Wolin, who wrote the books "Politics and Vision" and "Democracy Incorporated," and Saul, who wrote "Voltaire's Bastards" and "The Unconscious Civilization," see democratic rituals and institutions, especially in the United States, as largely a facade for unchecked global corporate power. Wolin and Saul excoriate academics, intellectuals and journalists, charging they have abrogated their calling to expose abuses of power and give voice to social criticism; they instead function as echo chambers for elites, courtiers and corporate systems managers. Neither believes the current economic system is sustainable. And each calls for mass movements willing to carry out repeated acts of civil disobedience to disrupt and delegitimize corporate power.

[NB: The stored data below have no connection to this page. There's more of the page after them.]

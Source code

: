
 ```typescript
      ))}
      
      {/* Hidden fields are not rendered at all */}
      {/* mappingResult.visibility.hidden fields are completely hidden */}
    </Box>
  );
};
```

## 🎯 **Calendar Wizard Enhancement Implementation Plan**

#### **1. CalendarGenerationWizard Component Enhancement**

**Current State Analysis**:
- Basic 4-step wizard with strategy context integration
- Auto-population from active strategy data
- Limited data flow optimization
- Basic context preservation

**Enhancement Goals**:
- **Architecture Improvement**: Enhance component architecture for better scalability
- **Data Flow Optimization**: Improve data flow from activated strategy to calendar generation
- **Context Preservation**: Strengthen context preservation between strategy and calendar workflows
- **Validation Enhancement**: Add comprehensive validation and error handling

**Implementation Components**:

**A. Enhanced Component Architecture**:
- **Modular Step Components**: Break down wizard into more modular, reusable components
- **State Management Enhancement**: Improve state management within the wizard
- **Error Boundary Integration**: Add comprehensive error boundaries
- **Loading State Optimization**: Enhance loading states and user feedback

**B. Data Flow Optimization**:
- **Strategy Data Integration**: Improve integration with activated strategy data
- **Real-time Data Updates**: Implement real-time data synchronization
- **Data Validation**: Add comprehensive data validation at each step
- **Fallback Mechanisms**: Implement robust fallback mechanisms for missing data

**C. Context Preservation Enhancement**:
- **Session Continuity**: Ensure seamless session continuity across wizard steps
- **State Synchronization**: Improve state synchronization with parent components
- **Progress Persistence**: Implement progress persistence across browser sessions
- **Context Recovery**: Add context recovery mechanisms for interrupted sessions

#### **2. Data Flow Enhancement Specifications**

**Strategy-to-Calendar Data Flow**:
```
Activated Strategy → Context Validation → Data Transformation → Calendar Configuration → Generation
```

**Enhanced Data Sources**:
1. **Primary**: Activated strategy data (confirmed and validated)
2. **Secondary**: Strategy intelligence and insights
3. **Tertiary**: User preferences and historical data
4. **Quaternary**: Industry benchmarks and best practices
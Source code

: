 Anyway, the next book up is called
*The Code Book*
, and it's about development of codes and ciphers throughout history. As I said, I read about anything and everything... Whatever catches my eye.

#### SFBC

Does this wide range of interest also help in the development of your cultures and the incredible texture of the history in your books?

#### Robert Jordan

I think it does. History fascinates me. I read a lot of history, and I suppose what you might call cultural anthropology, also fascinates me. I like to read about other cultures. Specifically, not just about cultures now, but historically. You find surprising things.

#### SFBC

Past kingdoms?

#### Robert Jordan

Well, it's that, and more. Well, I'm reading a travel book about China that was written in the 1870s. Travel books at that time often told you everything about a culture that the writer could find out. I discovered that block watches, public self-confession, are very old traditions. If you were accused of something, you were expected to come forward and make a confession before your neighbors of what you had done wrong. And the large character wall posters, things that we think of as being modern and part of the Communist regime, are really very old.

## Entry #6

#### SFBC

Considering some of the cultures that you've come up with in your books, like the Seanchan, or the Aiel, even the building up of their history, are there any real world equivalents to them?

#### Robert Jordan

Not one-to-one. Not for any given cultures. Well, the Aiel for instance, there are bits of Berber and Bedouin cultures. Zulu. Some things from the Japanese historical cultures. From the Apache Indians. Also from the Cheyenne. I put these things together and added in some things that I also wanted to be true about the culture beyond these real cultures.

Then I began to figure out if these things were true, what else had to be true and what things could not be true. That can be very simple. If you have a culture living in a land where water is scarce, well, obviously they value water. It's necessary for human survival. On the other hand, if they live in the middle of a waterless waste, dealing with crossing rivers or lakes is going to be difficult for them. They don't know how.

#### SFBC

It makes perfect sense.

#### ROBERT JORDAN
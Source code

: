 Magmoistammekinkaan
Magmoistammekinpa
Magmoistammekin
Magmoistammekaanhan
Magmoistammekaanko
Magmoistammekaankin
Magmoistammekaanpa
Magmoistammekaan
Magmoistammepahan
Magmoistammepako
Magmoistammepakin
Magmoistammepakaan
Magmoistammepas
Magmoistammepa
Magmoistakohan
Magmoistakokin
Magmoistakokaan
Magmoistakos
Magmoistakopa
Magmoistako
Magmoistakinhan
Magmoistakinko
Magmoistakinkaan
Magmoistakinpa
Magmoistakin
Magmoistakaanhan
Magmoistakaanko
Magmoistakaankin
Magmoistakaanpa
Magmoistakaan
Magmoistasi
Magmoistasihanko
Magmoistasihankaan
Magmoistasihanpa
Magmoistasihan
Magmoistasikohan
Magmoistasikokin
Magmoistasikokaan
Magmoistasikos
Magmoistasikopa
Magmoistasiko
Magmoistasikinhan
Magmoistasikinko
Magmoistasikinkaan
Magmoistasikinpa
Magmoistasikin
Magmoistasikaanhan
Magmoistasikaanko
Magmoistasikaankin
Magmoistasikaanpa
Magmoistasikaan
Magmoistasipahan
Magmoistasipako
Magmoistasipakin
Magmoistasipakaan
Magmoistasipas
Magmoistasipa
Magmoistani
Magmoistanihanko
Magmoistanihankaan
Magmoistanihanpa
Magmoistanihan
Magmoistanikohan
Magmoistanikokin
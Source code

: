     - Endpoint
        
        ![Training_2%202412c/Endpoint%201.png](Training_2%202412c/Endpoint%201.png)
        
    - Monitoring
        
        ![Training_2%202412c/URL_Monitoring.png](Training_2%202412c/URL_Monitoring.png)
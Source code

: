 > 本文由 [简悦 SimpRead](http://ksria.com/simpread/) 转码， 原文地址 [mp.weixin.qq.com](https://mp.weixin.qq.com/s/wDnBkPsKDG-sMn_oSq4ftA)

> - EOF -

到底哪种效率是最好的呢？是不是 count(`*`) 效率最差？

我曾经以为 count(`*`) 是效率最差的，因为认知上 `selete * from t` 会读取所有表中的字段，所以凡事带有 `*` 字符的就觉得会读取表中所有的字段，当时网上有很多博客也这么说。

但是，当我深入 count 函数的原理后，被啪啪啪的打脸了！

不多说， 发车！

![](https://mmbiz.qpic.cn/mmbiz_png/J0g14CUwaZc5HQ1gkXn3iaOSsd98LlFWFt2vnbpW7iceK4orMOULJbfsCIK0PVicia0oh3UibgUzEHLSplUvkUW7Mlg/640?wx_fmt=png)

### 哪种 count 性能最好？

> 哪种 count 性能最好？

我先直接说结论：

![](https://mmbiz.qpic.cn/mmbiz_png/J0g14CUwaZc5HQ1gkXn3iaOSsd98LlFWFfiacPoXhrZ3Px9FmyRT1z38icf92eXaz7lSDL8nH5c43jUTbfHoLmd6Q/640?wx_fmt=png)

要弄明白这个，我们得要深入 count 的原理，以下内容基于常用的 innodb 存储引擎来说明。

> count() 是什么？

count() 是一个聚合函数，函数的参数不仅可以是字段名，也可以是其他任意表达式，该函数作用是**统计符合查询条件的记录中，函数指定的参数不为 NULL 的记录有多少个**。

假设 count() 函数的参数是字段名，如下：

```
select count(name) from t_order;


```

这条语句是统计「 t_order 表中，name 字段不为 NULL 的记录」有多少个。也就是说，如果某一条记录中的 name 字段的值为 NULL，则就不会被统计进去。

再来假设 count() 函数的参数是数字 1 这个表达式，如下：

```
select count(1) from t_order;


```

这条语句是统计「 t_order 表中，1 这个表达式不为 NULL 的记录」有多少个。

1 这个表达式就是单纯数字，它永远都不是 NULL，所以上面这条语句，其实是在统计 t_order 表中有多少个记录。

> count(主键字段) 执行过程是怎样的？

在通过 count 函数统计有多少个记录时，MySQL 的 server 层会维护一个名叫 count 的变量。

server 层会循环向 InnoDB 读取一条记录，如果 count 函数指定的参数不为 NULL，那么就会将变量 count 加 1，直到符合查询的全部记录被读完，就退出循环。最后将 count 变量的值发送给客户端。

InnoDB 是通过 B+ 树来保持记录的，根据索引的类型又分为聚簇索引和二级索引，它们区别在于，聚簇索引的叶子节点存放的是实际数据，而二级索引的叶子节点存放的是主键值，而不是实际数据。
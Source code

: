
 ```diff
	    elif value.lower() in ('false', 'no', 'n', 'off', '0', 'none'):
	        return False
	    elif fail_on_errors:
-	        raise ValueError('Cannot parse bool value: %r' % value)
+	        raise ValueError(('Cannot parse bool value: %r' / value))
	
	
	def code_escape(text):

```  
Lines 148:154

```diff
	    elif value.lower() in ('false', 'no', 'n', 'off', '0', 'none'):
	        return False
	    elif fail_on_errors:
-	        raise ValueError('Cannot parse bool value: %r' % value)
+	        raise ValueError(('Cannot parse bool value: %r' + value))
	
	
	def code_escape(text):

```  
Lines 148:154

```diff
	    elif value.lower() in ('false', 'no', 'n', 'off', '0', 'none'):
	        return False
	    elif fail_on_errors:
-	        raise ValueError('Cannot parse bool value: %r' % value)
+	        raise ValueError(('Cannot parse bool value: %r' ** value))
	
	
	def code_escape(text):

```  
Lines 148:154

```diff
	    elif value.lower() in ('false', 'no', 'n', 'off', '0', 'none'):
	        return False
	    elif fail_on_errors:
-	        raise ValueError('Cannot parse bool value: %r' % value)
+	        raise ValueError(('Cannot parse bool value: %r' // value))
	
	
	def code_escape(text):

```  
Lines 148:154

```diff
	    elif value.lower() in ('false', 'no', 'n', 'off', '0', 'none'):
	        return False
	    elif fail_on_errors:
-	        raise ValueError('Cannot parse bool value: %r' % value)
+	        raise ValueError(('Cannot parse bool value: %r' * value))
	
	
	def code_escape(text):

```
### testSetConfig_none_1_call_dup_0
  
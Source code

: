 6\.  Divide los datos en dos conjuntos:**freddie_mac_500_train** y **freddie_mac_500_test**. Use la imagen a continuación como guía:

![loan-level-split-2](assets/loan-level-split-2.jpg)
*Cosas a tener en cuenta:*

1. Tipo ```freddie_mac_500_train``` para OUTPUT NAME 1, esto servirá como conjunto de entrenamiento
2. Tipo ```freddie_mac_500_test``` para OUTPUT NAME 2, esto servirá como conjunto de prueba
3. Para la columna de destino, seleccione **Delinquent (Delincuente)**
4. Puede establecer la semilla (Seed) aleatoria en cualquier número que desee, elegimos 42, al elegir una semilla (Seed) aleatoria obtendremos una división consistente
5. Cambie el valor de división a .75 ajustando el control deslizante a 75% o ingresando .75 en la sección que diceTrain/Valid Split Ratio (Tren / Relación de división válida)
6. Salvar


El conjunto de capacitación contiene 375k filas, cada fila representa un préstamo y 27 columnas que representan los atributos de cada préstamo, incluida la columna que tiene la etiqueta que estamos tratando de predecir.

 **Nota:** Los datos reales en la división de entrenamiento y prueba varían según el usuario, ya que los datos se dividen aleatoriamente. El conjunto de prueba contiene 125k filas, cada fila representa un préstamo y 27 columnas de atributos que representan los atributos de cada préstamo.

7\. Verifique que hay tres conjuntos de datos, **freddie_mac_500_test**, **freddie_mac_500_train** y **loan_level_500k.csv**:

"If you continue to go down the wrong road, at a certain point something happens," Saul said during our meeting Wednesday in Toronto, where he lives. "At a certain point when the financial system is wrong it falls apart. And it did. And it will fall apart again."

"The collapse started in 1973," Saul continued. "There were a series of sequential collapses afterwards. The fascinating thing is that between 1850 and 1970 we put in place all sorts of mechanisms to stop collapses which we can call liberalism, social democracy or Red Toryism. It was an understanding that we can't have boom-and-bust cycles. We can't have poverty-stricken people. We can't have starvation. The reason today's collapses are not leading to what happened in the 18th century and the 19th century is because all these safety nets, although under attack, are still in place. But each time we have a collapse we come out of it stripping more of the protection away. At a certain point we will find ourselves back in the pre-protection period. At that point we will get a collapse that will be incredibly dramatic. I have no idea what it will look like. A revolution from the left? A revolution from the right? Is it violence followed by state violence? Is it the collapse of the last meaningful edges of democracy? Is it a sudden decision by a critical mass of people that they are not going to take it anymore?"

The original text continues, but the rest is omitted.